— Майор Макмурдо желает продолжить ваши расследования, и для того ему нужно знать имена ваших информантов, а также имена офицеров, посещающих данное заведение.
— Имена наших офицеров я не могу вам предоставить, поскольку я их не знаю. При моем присутствии ни одного офицера в лупанарии не было. А имена моих информантов я не могу вам указать.
— Это почему?
— Потому что я дал мое слово.
— Это всего лишь туземцы.
— Я поклялся своей бородой и Кораном.
— Он еще шутит, боже мой, в такое неподходящее время.
— Я не могу нарушить клятву.
— Вы не можете говорить серьезно, солдат. Скажите нам, что это не так.

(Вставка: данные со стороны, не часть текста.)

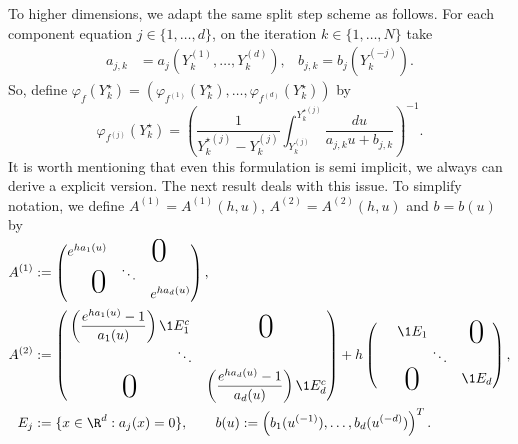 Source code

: \documentclass[sort&compress, preprint]{elsarticle}
\theoremstyle{definition}
\theoremstyle{plain}%
\theoremstyle{remark}
\begin{document}
	To higher dimensions, we adapt the same split step scheme  as follows. 
For each component equation $j\in\{1, \ldots,  d\}$, on the iteration $k\in\{1, \ldots,  N\}$ take
\begin{align}
	a_{j,k} &=
	a_j
	\left(
		Y^{(1)}_{k},
		\ldots, Y^{(d)}_{k}
	\right),
	&
	b_{j,k} =
	b_{j}
	\left(
			Y^{(-j)}_k
	\right).
\end{align}
So, define  
$
	\varphi_{f}(Y_k^{\star})=
		\left(
			\varphi_{f^{(1)}}(Y_k^{\star}),
			\ldots,
			\varphi_{f^{(d)}}(Y_k^{\star})
		\right)
$
by
\begin{equation}
	\varphi_{f^{(j)}}\left(Y_k^{\star}\right)
		=
		\left(
			\frac{1}{Y_{k}^{\star(j)}-Y_{k}^{(j)}}
			\int 
				_{Y_{k}^{(j)}}^{Y_{k}^{\star(j)}}
				\frac{du}
				{
					a_{j,k} u
					+b_{j,k}
				}
		\right)^{-1}.
\end{equation}
%
	It is worth mentioning that even this formulation is semi implicit, we always can derive a explicit version. 
The next result deals with this issue. To simplify notation, we define  $A^{(1)}= A^{(1)}(h,u)$,  $A^{(2)}=A^{(2)}(h,u)$  and $b=b(u)$ by 
\begin{align}\label{eqn:SolutionFunctions}	
	A^{(1)}&:=
		\begin{pmatrix}
			e^{ha_1(u)} & \multicolumn{2}{c}{\text{\kern0.5em\smash{\raisebox{-1ex}{\Huge 0}}}} \\
			&\ddots\\
			\multicolumn{2}{c}{\text{\kern-0.5em\smash{\raisebox{0.95ex}{\Huge 0}}}} 
			& e^{ha_d(u)}
		\end{pmatrix},
		\notag
		\\
	A^{(2)}&:=
	\begin{pmatrix}
		\left(
			\displaystyle
			\frac{e^{ha_1(u)} - 1}{a_1(u)}
		\right)\1{E_1^c}%
		&\BigZero\\
		\qquad \qquad \qquad \qquad\ddots&\\
		\BigZero&
		\left(
			\displaystyle
			\frac{e^{ha_d(u)} - 1}{a_d(u)}
		\right)\1{E_d^c}%
	\end{pmatrix}
	+h
	\begin{pmatrix}
		\1{E_1} & \BigZero\\
		\qquad \qquad \ddots\\
		\BigZero & 
		\1{E_d}
	\end{pmatrix},\\	
	E_j&:=\{x \in \R^d: a_j(x)=0\} , \qquad 
	b(u):= \left(
		b_1(u^{(-1)}), \dots , b_d(u^{(-d)})
	\right)^T.		
	\notag
\end{align}
\end{document}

— Я говорю абсолютно серьезно, сэр.
— Получается, что обещание какому-то подлому туземцу значит для вас больше, чем безопасность нашей армии?
— Что касается безопасности нашей армии, то я для нее кое-что совершил, если мне позволено будет об этом напомнить, сэр, и я убежден, что и иным способом мы скоро сможем установить полную правду. Но я не могу предать доверие этого человека.
— Ты должен решить, Бёртон. Он или мы.
— Мой исходный постулат, майор, что можно соединять несколько лояльностей. Вы же выстраиваете нерешаемый конфликт.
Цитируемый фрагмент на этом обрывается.